TASK OBJECTIVE. Only the pictures are to be dropped, and the rest of the data should be copied exactly.

Segment Start: MATERIAL FOR THIS TASK

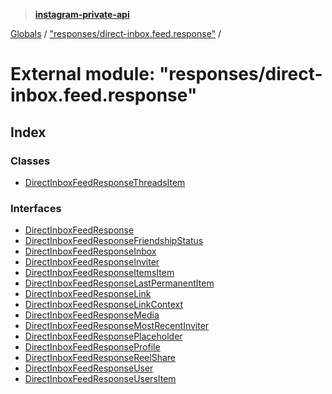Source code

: > **[instagram-private-api](../README.md)**

[Globals](../README.md) / ["responses/direct-inbox.feed.response"](_responses_direct_inbox_feed_response_.md) /

# External module: "responses/direct-inbox.feed.response"

## Index

### Classes

* [DirectInboxFeedResponseThreadsItem](../classes/_responses_direct_inbox_feed_response_.directinboxfeedresponsethreadsitem.md)

### Interfaces

* [DirectInboxFeedResponse](../interfaces/_responses_direct_inbox_feed_response_.directinboxfeedresponse.md)
* [DirectInboxFeedResponseFriendshipStatus](../interfaces/_responses_direct_inbox_feed_response_.directinboxfeedresponsefriendshipstatus.md)
* [DirectInboxFeedResponseInbox](../interfaces/_responses_direct_inbox_feed_response_.directinboxfeedresponseinbox.md)
* [DirectInboxFeedResponseInviter](../interfaces/_responses_direct_inbox_feed_response_.directinboxfeedresponseinviter.md)
* [DirectInboxFeedResponseItemsItem](../interfaces/_responses_direct_inbox_feed_response_.directinboxfeedresponseitemsitem.md)
* [DirectInboxFeedResponseLastPermanentItem](../interfaces/_responses_direct_inbox_feed_response_.directinboxfeedresponselastpermanentitem.md)
* [DirectInboxFeedResponseLink](../interfaces/_responses_direct_inbox_feed_response_.directinboxfeedresponselink.md)
* [DirectInboxFeedResponseLinkContext](../interfaces/_responses_direct_inbox_feed_response_.directinboxfeedresponselinkcontext.md)
* [DirectInboxFeedResponseMedia](../interfaces/_responses_direct_inbox_feed_response_.directinboxfeedresponsemedia.md)
* [DirectInboxFeedResponseMostRecentInviter](../interfaces/_responses_direct_inbox_feed_response_.directinboxfeedresponsemostrecentinviter.md)
* [DirectInboxFeedResponsePlaceholder](../interfaces/_responses_direct_inbox_feed_response_.directinboxfeedresponseplaceholder.md)
* [DirectInboxFeedResponseProfile](../interfaces/_responses_direct_inbox_feed_response_.directinboxfeedresponseprofile.md)
* [DirectInboxFeedResponseReelShare](../interfaces/_responses_direct_inbox_feed_response_.directinboxfeedresponsereelshare.md)
* [DirectInboxFeedResponseUser](../interfaces/_responses_direct_inbox_feed_response_.directinboxfeedresponseuser.md)
* [DirectInboxFeedResponseUsersItem](../interfaces/_responses_direct_inbox_feed_response_.directinboxfeedresponseusersitem.md)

Segment End: MATERIAL FOR THIS TASK

OUTPUT OF THE EXERCISE.
Source code

: > **[instagram-private-api](../README.md)**

[Globals](../README.md) / ["responses/direct-inbox.feed.response"](_responses_direct_inbox_feed_response_.md) /

# External module: "responses/direct-inbox.feed.response"

## Index

### Classes

* [DirectInboxFeedResponseThreadsItem](../classes/_responses_direct_inbox_feed_response_.directinboxfeedresponsethreadsitem.md)

### Interfaces

* [DirectInboxFeedResponse](../interfaces/_responses_direct_inbox_feed_response_.directinboxfeedresponse.md)
* [DirectInboxFeedResponseFriendshipStatus](../interfaces/_responses_direct_inbox_feed_response_.directinboxfeedresponsefriendshipstatus.md)
* [DirectInboxFeedResponseInbox](../interfaces/_responses_direct_inbox_feed_response_.directinboxfeedresponseinbox.md)
* [DirectInboxFeedResponseInviter](../interfaces/_responses_direct_inbox_feed_response_.directinboxfeedresponseinviter.md)
* [DirectInboxFeedResponseItemsItem](../interfaces/_responses_direct_inbox_feed_response_.directinboxfeedresponseitemsitem.md)
* [DirectInboxFeedResponseLastPermanentItem](../interfaces/_responses_direct_inbox_feed_response_.directinboxfeedresponselastpermanentitem.md)
* [DirectInboxFeedResponseLink](../interfaces/_responses_direct_inbox_feed_response_.directinboxfeedresponselink.md)
* [DirectInboxFeedResponseLinkContext](../interfaces/_responses_direct_inbox_feed_response_.directinboxfeedresponselinkcontext.md)
* [DirectInboxFeedResponseMedia](../interfaces/_responses_direct_inbox_feed_response_.directinboxfeedresponsemedia.md)
* [DirectInboxFeedResponseMostRecentInviter](../interfaces/_responses_direct_inbox_feed_response_.directinboxfeedresponsemostrecentinviter.md)
* [DirectInboxFeedResponsePlaceholder](../interfaces/_responses_direct_inbox_feed_response_.directinboxfeedresponseplaceholder.md)
* [DirectInboxFeedResponseProfile](../interfaces/_responses_direct_inbox_feed_response_.directinboxfeedresponseprofile.md)
* [DirectInboxFeedResponseReelShare](../interfaces/_responses_direct_inbox_feed_response_.directinboxfeedresponsereelshare.md)
* [DirectInboxFeedResponseUser](../interfaces/_responses_direct_inbox_feed_response_.directinboxfeedresponseuser.md)
* [DirectInboxFeedResponseUsersItem](../interfaces/_responses_direct_inbox_feed_response_.directinboxfeedresponseusersitem.md)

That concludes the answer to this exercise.